**How to complete this task:** Each line of the entries that mentions the string "point" needs to be reported.

Stored data entries
☆ ☆ ☆ ☆ ☆ ☆ ☆
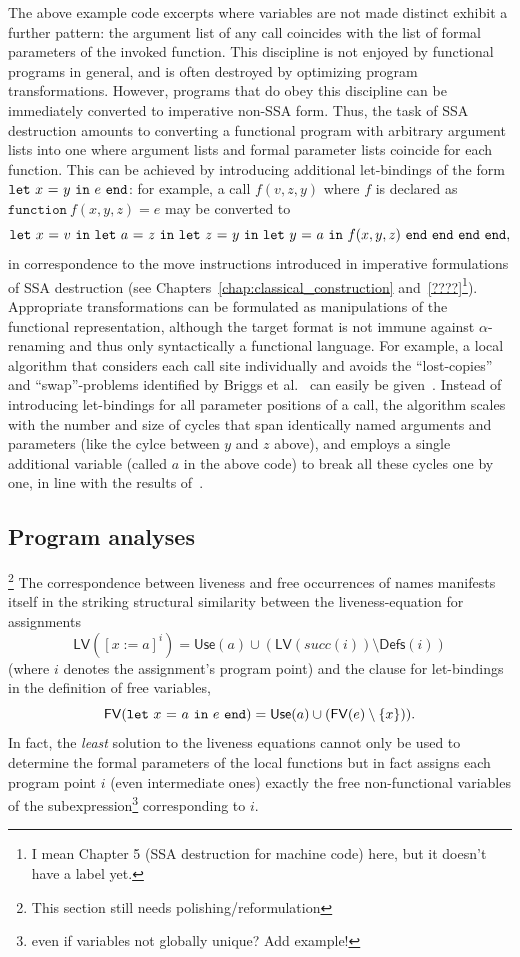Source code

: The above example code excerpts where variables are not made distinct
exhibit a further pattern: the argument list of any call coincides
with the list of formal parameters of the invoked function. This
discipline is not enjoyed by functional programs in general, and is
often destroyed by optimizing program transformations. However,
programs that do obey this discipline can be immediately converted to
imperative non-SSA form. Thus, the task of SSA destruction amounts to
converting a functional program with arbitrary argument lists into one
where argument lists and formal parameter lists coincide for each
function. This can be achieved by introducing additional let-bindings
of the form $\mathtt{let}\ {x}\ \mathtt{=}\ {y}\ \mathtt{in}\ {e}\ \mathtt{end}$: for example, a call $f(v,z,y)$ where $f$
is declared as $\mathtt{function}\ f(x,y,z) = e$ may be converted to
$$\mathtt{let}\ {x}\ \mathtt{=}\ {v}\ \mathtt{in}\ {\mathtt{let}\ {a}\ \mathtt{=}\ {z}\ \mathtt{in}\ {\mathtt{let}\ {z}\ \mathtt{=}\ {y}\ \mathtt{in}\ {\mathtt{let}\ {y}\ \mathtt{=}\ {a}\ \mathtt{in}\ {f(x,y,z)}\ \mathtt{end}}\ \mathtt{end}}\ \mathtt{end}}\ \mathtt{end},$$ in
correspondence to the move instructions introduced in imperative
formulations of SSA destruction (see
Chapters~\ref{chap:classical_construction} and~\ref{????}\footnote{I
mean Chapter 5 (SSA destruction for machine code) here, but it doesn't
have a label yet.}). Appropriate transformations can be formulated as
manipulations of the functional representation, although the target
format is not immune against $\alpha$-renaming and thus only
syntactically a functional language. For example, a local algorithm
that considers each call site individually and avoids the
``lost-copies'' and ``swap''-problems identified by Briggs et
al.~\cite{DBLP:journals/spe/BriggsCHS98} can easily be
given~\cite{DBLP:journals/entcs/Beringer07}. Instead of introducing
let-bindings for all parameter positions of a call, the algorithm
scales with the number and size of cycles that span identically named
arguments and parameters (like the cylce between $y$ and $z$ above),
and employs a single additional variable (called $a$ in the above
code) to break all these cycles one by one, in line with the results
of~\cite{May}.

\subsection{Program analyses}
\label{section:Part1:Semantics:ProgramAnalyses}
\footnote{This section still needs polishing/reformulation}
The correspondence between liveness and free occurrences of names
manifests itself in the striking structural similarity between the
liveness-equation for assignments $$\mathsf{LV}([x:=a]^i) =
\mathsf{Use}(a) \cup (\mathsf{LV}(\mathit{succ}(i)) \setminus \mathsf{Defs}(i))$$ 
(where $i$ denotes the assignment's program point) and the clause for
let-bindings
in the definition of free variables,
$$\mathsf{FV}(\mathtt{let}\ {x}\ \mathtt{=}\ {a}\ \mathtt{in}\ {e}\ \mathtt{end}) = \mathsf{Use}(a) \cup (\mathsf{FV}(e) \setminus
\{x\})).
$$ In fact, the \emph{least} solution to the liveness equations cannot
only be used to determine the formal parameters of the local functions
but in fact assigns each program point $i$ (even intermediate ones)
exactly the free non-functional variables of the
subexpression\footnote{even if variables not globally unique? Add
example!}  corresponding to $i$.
☆ ☆ ☆ ☆ ☆ ☆ ☆
**Reply to the exercise:**
(where $i$ denotes the assignment's program point) and the clause for
but in fact assigns each program point $i$ (even intermediate ones)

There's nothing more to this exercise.